Take the entries below and print, exactly, the stretch from the line containing "A Docker file" through the line containing "### Configuration", both included.

[Dataset excerpts]
Start of Block

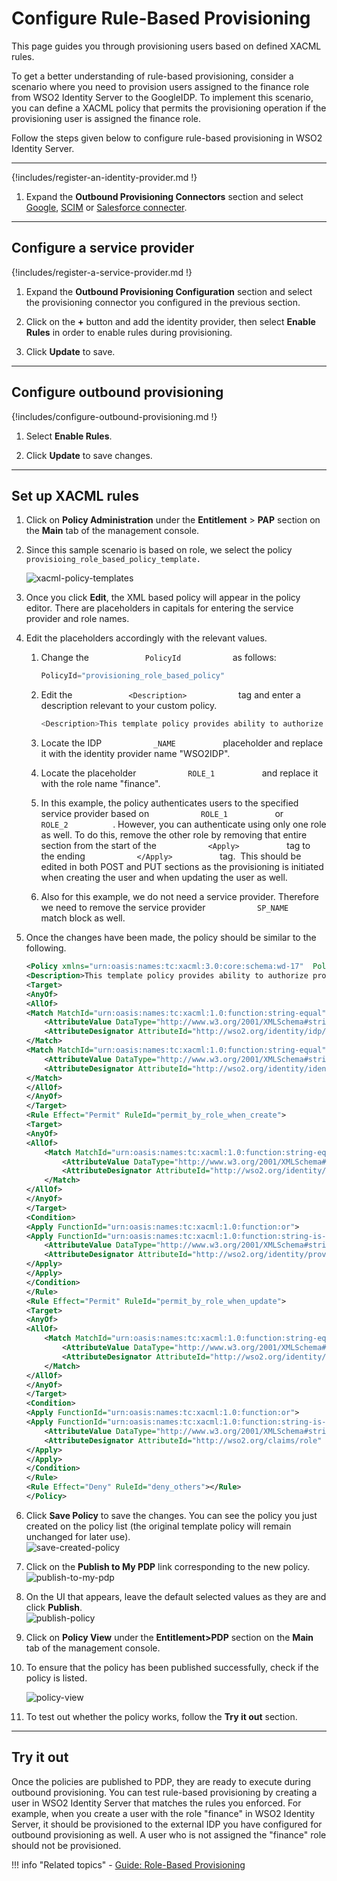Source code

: # Configure Rule-Based Provisioning

This page guides you through provisioning users <!--[provisioning users](TODO:link-to-concept)--> based on defined XACML rules.

To get a better understanding of rule-based provisioning, consider a scenario where you need to provision users assigned to the finance role from WSO2 Identity Server to the GoogleIDP. To implement this scenario, you can define a XACML policy that permits the provisioning operation if the provisioning user is assigned the finance role.

Follow the steps given below to configure rule-based provisioning in WSO2 Identity Server. 

-----

{!includes/register-an-identity-provider.md !}

1.	Expand the **Outbound Provisioning Connectors** section and select
    [Google]({{base_path}}/guides/identity-lifecycles/outbound-provisioning-with-google),
    [SCIM]({{base_path}}/guides/identity-lifecycles/outbound-provisioning-with-scim)
    or [Salesforce connecter]({{base_path}}/guides/identity-lifecycles/outbound-provisioning-with-salesforce).

---

## Configure a service provider 

{!includes/register-a-service-provider.md !}

1.	Expand the **Outbound Provisioning Configuration** section and select the provisioning connector you configured in the previous section.

2.	Click on the **+** button and add the identity provider, then select **Enable Rules** in order to enable rules during provisioning. 

3.	Click **Update** to save.

----

## Configure outbound provisioning

{!includes/configure-outbound-provisioning.md !}

1.	Select **Enable Rules**.

2.	Click **Update** to save changes.

----

## Set up XACML rules

1.	Click on **Policy Administration** under the **Entitlement** > **PAP** section on the **Main** tab of the management console.

2.	Since this sample scenario is based on role, we select the policy
    `                       provisioing_role_based_policy_template.                     `

    <!--!!! info 
         XACML template policies provide a pre-configured template with
         placeholders for different types of policies. For a full list of the
         available XACML policy templates, see [Writing a XACML Policy using
         a Policy
         Template]({{base_path}}/learn/writing-a-xacml-policy-using-a-policy-template).-->

    ![xacml-policy-templates]({{base_path}}/assets/img/guides/xacml-policy-templates.png) 

3.	Once you click **Edit**, the XML based policy will appear in the policy editor. There are placeholders in capitals for entering the service provider and role names.

4.	Edit the placeholders accordingly with the relevant values.
    1.  Change the `             PolicyId            ` as follows:

        ``` java
        PolicyId="provisioning_role_based_policy"
        ```

    2.  Edit the `             <Description>            ` tag and enter
        a description relevant to your custom policy.

        ``` java
        <Description>This template policy provides ability to authorize provisioning requests initiated from a given service provider(defined by SP_NAME) to a given identity provider(defined by IDP_NAME) in the outbound provisioning flow based on the roles of the user (ROLE_1, ROLE_2). Provisioning attempts to the users with given role(s) will be allowed and all others will be denied.</Description>
        ```

    3.  Locate the IDP `            _NAME           ` placeholder and
        replace it with the identity provider name "WSO2IDP".
    4.  Locate the placeholder `            ROLE_1           ` and
        replace it with the role name "finance".
    5.  In this example, the policy authenticates users to the
        specified service provider based on
        `            ROLE_1           ` or
        `            ROLE_2           `. However, you can authenticate
        using only one role as well. To do this, remove the other role
        by removing that entire section from the start of the
        `            <Apply>           ` tag to the ending
        `            </Apply>           ` tag.  This should be edited in
        both POST and PUT sections as the provisioning is initiated when
        creating the user and when updating the user as well.
    6.  Also for this example, we do not need a service provider.
        Therefore we need to remove the service provider
        `            SP_NAME           ` match block as well.

5.	Once the changes have been made, the policy should be similar to the
    following.

	``` xml
	<Policy xmlns="urn:oasis:names:tc:xacml:3.0:core:schema:wd-17"  PolicyId="provisioning_role_based_policy" RuleCombiningAlgId="urn:oasis:names:tc:xacml:1.0:rule-combining-algorithm:first-applicable" Version="1.0">
	<Description>This template policy provides ability to authorize provisioning requests initiated from a given  identity provider(defined by IDP_NAME) in the outbound provisioning flow based on the roles of the user (finace). Provisioning attempts to the users with given role will be allowed and all others will be denied.</Description>
	<Target>
	<AnyOf>
	<AllOf>
	<Match MatchId="urn:oasis:names:tc:xacml:1.0:function:string-equal">
		<AttributeValue DataType="http://www.w3.org/2001/XMLSchema#string">WSO2IDP</AttributeValue>
		<AttributeDesignator AttributeId="http://wso2.org/identity/idp/idp-name" Category="http://wso2.org/identity/idp" DataType="http://www.w3.org/2001/XMLSchema#string" MustBePresent="false"></AttributeDesignator>
	</Match>
	<Match MatchId="urn:oasis:names:tc:xacml:1.0:function:string-equal">
		<AttributeValue DataType="http://www.w3.org/2001/XMLSchema#string">provisioning</AttributeValue>
		<AttributeDesignator AttributeId="http://wso2.org/identity/identity-action/action-name" Category="http://wso2.org/identity/identity-action" DataType="http://www.w3.org/2001/XMLSchema#string" MustBePresent="false"></AttributeDesignator>
	</Match>
	</AllOf>
	</AnyOf>
	</Target>
	<Rule Effect="Permit" RuleId="permit_by_role_when_create">
	<Target>
	<AnyOf>
	<AllOf>
		<Match MatchId="urn:oasis:names:tc:xacml:1.0:function:string-equal">
			<AttributeValue DataType="http://www.w3.org/2001/XMLSchema#string">POST</AttributeValue>
			<AttributeDesignator AttributeId="http://wso2.org/identity/provisioning/provision-operation" Category="http://wso2.org/identity/provisioning" DataType="http://www.w3.org/2001/XMLSchema#string" MustBePresent="true"></AttributeDesignator>
		</Match>
	</AllOf>
	</AnyOf>
	</Target>
	<Condition>
	<Apply FunctionId="urn:oasis:names:tc:xacml:1.0:function:or">
	<Apply FunctionId="urn:oasis:names:tc:xacml:1.0:function:string-is-in">
		<AttributeValue DataType="http://www.w3.org/2001/XMLSchema#string">finance</AttributeValue>
		<AttributeDesignator AttributeId="http://wso2.org/identity/provisioning/claim-group" Category="http://wso2.org/identity/provisioning" DataType="http://www.w3.org/2001/XMLSchema#string" MustBePresent="true"></AttributeDesignator>
	</Apply>
	</Apply>
	</Condition>
	</Rule>
	<Rule Effect="Permit" RuleId="permit_by_role_when_update">
	<Target>
	<AnyOf>
	<AllOf>
		<Match MatchId="urn:oasis:names:tc:xacml:1.0:function:string-equal">
			<AttributeValue DataType="http://www.w3.org/2001/XMLSchema#string">PUT</AttributeValue>
			<AttributeDesignator AttributeId="http://wso2.org/identity/provisioning/provision-operation" Category="http://wso2.org/identity/provisioning" DataType="http://www.w3.org/2001/XMLSchema#string" MustBePresent="true"></AttributeDesignator>
		</Match>
	</AllOf>
	</AnyOf>
	</Target>
	<Condition>
	<Apply FunctionId="urn:oasis:names:tc:xacml:1.0:function:or">
	<Apply FunctionId="urn:oasis:names:tc:xacml:1.0:function:string-is-in">
		<AttributeValue DataType="http://www.w3.org/2001/XMLSchema#string">finance</AttributeValue>
		<AttributeDesignator AttributeId="http://wso2.org/claims/role" Category="http://wso2.org/identity/user" DataType="http://www.w3.org/2001/XMLSchema#string" MustBePresent="true"></AttributeDesignator>
	</Apply>
	</Apply>
	</Condition>
	</Rule>
	<Rule Effect="Deny" RuleId="deny_others"></Rule>
	</Policy>               
	```

6.  Click **Save Policy** to save the changes. You can see the policy
    you just created on the policy list (the original template policy
    will remain unchanged for later use).  
    ![save-created-policy]({{base_path}}/assets/img/guides/save-created-policy.png) 

7.  Click on the **Publish to My PDP** link corresponding to the new
    policy.  
    ![publish-to-my-pdp]({{base_path}}/assets/img/guides/publish-to-my-pdp.png)
8.  On the UI that appears, leave the default selected values as they
    are and click **Publish**.  
    ![publish-policy]({{base_path}}/assets/img/guides/publish-policy.png)

<!--!!! note
    For more information on Publishing a XACML policy, click
    [here]({{base_path}}/learn/publishing-a-xacml-policy)-->
    
9.  Click on **Policy View** under the **Entitlement\>PDP** section on
    the **Main** tab of the management console.
10. To ensure that the policy has been published successfully, check if
    the policy is listed.  
      
    ![policy-view]({{base_path}}/assets/img/guides/policy-view.png)
11. To test out whether the policy works, follow the **Try it
    out** section.

<!--!!! info
      If you want to write a more complicated policy, you can use the XACML
      policy editors available. For more information, read [How to create
      XACML
      Policy]({{base_path}}/learn/creating-a-xacml-policy)-->


---

## Try it out

Once the policies are published to PDP, they are ready to execute during outbound provisioning. You can test rule-based provisioning by creating a user in WSO2 Identity Server that matches the rules you enforced. For example, when you create a user with the role "finance" in WSO2 Identity Server, it should be provisioned to the external IDP you have configured for outbound provisioning as well. A user who is not assigned the "finance" role should not be provisioned.


!!! info "Related topics"
	- [Guide: Role-Based Provisioning]({{base_path}}/guides/identity-lifecycles/role-based-provisioning)
<!--- [Concept: Role-Based Provisioning](TODO:link-to-concept)-->
   
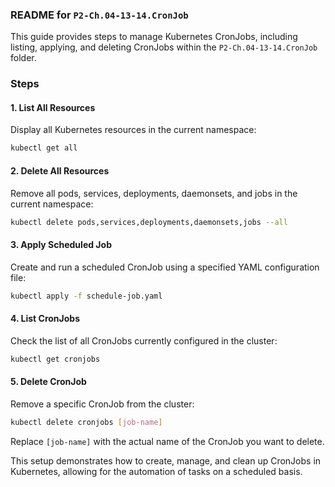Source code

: ### README for `P2-Ch.04-13-14.CronJob`

This guide provides steps to manage Kubernetes CronJobs, including listing, applying, and deleting CronJobs within the `P2-Ch.04-13-14.CronJob` folder.

### Steps

#### 1. List All Resources

Display all Kubernetes resources in the current namespace:

```bash
kubectl get all
```

#### 2. Delete All Resources

Remove all pods, services, deployments, daemonsets, and jobs in the current namespace:

```bash
kubectl delete pods,services,deployments,daemonsets,jobs --all
```

#### 3. Apply Scheduled Job

Create and run a scheduled CronJob using a specified YAML configuration file:

```bash
kubectl apply -f schedule-job.yaml
```

#### 4. List CronJobs

Check the list of all CronJobs currently configured in the cluster:

```bash
kubectl get cronjobs
```

#### 5. Delete CronJob

Remove a specific CronJob from the cluster:

```bash
kubectl delete cronjobs [job-name]
```

Replace `[job-name]` with the actual name of the CronJob you want to delete.

This setup demonstrates how to create, manage, and clean up CronJobs in Kubernetes, allowing for the automation of tasks on a scheduled basis.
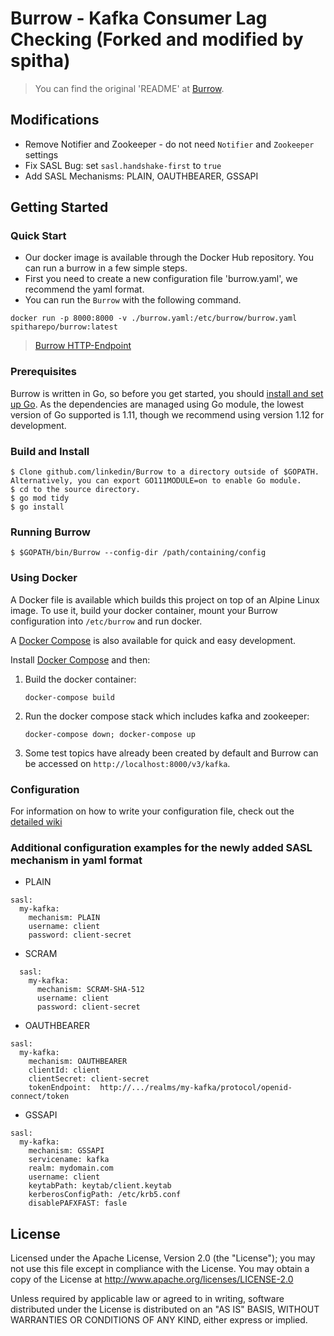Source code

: # Burrow - Kafka Consumer Lag Checking (Forked and modified by spitha)
> You can find the original 'README' at [Burrow](https://github.com/linkedin/Burrow).

## Modifications
* Remove Notifier and Zookeeper - do not need `Notifier` and `Zookeeper` settings
* Fix SASL Bug: set `sasl.handshake-first` to `true`
* Add SASL Mechanisms: PLAIN, OAUTHBEARER, GSSAPI

## Getting Started
### Quick Start
* Our docker image is available through the Docker Hub repository. You can run a burrow in a few simple steps.
* First you need to create a new configuration file 'burrow.yaml', we recommend the yaml format.
* You can run the `Burrow` with the following command.
```
docker run -p 8000:8000 -v ./burrow.yaml:/etc/burrow/burrow.yaml spitharepo/burrow:latest
```
> [Burrow HTTP-Endpoint](https://github.com/linkedin/Burrow/wiki/HTTP-Endpoint)

### Prerequisites
Burrow is written in Go, so before you get started, you should [install and set up Go](https://golang.org/doc/install). As the dependencies
are managed using Go module, the lowest version of Go supported is 1.11, though we recommend using version 1.12 for development.

### Build and Install
```
$ Clone github.com/linkedin/Burrow to a directory outside of $GOPATH. Alternatively, you can export GO111MODULE=on to enable Go module.
$ cd to the source directory.
$ go mod tidy
$ go install
```

### Running Burrow
```
$ $GOPATH/bin/Burrow --config-dir /path/containing/config
```

### Using Docker
A Docker file is available which builds this project on top of an Alpine Linux image.
To use it, build your docker container, mount your Burrow configuration into `/etc/burrow` and run docker.

A [Docker Compose](docker-compose.yml) is also available for quick and easy development.

Install [Docker Compose](https://docs.docker.com/compose/) and then:

1. Build the docker container:
   ```
   docker-compose build
   ```

2. Run the docker compose stack which includes kafka and zookeeper:
   ```
   docker-compose down; docker-compose up
   ```

3. Some test topics have already been created by default and Burrow can be accessed on `http://localhost:8000/v3/kafka`.


### Configuration
For information on how to write your configuration file, check out the [detailed wiki](https://github.com/linkedin/Burrow/wiki)

### Additional configuration examples for the newly added SASL mechanism in yaml format
- PLAIN
```
sasl:
  my-kafka:
    mechanism: PLAIN
    username: client
    password: client-secret
```

- SCRAM
```
  sasl:
    my-kafka:
      mechanism: SCRAM-SHA-512
      username: client
      password: client-secret
```

- OAUTHBEARER
```
sasl:
  my-kafka:
    mechanism: OAUTHBEARER
    clientId: client
    clientSecret: client-secret
    tokenEndpoint:  http://.../realms/my-kafka/protocol/openid-connect/token
```

- GSSAPI
```
sasl:
  my-kafka:
    mechanism: GSSAPI
    servicename: kafka
    realm: mydomain.com
    username: client
    keytabPath: keytab/client.keytab
    kerberosConfigPath: /etc/krb5.conf
    disablePAFXFAST: fasle
```

## License
Licensed under the Apache License, Version 2.0 (the "License"); you may not use this file except in compliance with the License.
You may obtain a copy of the License at http://www.apache.org/licenses/LICENSE-2.0

Unless required by applicable law or agreed to in writing, software distributed under the License is distributed on an "AS IS" BASIS, WITHOUT WARRANTIES OR
CONDITIONS OF ANY KIND, either express or implied.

End of Block

→ **WRITTEN SOLUTION**
A Docker file is available which builds this project on top of an Alpine Linux image.
To use it, build your docker container, mount your Burrow configuration into `/etc/burrow` and run docker.

A [Docker Compose](docker-compose.yml) is also available for quick and easy development.

Install [Docker Compose](https://docs.docker.com/compose/) and then:

1. Build the docker container:
   ```
   docker-compose build
   ```

2. Run the docker compose stack which includes kafka and zookeeper:
   ```
   docker-compose down; docker-compose up
   ```

3. Some test topics have already been created by default and Burrow can be accessed on `http://localhost:8000/v3/kafka`.


### Configuration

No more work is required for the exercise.